Youth Violence Prevention Announcement
BCYF Mildred Avenue Community Center, Boston
Monday, May 9, 2011
Thank you everyone, thank you everyone for coming out. Thank you Mr. Mayor for your leadership. I thank everyone here today, those who stand behind me on this podium, those who have come together. Each of you are leaders in important ways and, to the Mayor's point, what we must do is bring our leadership into alignment so that we're all driving in the same direction and delivering results at a higher degree of effectiveness.
Why? In 2007, a 14-year old named Steven Odom was shot and killed coming home from playing with friends. A few days later, an 18 year old, believed to be the person who had shot and killed Steven, was himself shot and killed in Mattapan. And in that case by a 19 year old. These stories are repeated too often around the Commonwealth. It's not unique to any one community it's not unique to any one city. It's happening around the Commonwealth and it's happening too often. It's not OK. We are losing too many children to gun and gang related violence. The life of any young person is not expendable. We have to act and we have to act together.
I have to acknowledge that there is a lot of good happening in our communities right now. A lot of good. Local law enforcement is doing what they can. Individual not-for-profits and faith leaders are doing what they can. Youth workers and a whole lot of former gang bangers are doing what they can. But we need to do more and we need to do it together.
This is not a purely local issue because the cycle of violence and poverty in any one community is a threat to every community.
This is not a purely governmental issue.
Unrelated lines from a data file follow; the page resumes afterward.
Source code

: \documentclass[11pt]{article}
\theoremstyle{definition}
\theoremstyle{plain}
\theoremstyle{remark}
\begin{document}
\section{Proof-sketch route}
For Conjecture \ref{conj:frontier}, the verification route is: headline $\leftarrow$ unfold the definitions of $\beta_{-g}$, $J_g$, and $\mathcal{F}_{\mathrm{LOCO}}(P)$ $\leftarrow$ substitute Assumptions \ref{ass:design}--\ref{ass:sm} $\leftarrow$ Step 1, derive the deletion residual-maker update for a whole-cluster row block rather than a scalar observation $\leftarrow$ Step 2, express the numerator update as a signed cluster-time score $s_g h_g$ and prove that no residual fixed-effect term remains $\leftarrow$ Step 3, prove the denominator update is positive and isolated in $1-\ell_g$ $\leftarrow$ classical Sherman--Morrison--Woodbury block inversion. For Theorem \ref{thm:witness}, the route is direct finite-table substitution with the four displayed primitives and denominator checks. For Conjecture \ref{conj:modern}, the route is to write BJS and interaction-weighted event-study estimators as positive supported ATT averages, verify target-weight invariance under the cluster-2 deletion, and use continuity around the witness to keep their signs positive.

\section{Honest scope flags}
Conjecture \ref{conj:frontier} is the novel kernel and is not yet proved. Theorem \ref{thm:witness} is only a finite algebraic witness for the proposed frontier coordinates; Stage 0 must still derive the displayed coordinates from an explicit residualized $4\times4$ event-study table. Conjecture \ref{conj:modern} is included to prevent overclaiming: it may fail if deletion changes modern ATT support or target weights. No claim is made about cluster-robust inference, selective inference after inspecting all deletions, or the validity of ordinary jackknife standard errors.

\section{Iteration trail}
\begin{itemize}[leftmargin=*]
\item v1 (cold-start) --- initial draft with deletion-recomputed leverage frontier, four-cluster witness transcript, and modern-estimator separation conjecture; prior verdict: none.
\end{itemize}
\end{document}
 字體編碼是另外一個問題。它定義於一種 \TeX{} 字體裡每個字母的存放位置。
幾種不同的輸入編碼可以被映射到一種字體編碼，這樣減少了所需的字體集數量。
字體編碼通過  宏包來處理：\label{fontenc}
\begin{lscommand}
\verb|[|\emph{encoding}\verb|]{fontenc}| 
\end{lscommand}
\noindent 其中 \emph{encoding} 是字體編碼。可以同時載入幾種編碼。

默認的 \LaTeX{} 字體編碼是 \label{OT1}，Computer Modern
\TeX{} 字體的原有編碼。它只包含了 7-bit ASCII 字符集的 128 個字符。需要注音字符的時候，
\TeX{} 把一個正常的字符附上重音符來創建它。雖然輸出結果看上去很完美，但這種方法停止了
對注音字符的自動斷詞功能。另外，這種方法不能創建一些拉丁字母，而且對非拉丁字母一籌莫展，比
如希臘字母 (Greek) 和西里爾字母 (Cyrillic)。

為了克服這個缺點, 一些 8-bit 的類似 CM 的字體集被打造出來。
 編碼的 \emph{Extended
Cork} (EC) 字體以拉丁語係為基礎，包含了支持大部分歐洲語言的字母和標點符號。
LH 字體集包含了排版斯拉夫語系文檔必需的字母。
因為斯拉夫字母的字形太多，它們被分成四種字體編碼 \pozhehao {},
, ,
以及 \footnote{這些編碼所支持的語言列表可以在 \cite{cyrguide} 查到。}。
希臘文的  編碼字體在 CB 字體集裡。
Community centers like this one, initiatives like the Mothers for Justice and Equality, private employers and neighbors all have a critical role. Many, many are engaged.
This is also not just a criminal justice problem. It is a public health problem.
So starting today, under the leadership of my designee Assistant Secretary of Health and Human Services, Marilyn Anderson Chase -- stand up Marilyn so everybody can see you -- we will work with a different level of focus and concentration with local official and civic leadership in those communities where urban violence is at its highest to develop a tailored strategy for each community to restore the peace. The most at-risk young people in the most violent communities in the Commonwealth must have the full continuum of services, from trauma counseling to job training. So, for each targeted community, with Marilyn's leadership, working with our local partners, we will assess what services currently exist, which are working and which are not, and what gaps need to be filled.
Working with the Legislature and the private sector, we will fund what works and defund what does not, and we will together develop measures for success and progress. To support this at the outset we will seek an additional $10M from the state legislature.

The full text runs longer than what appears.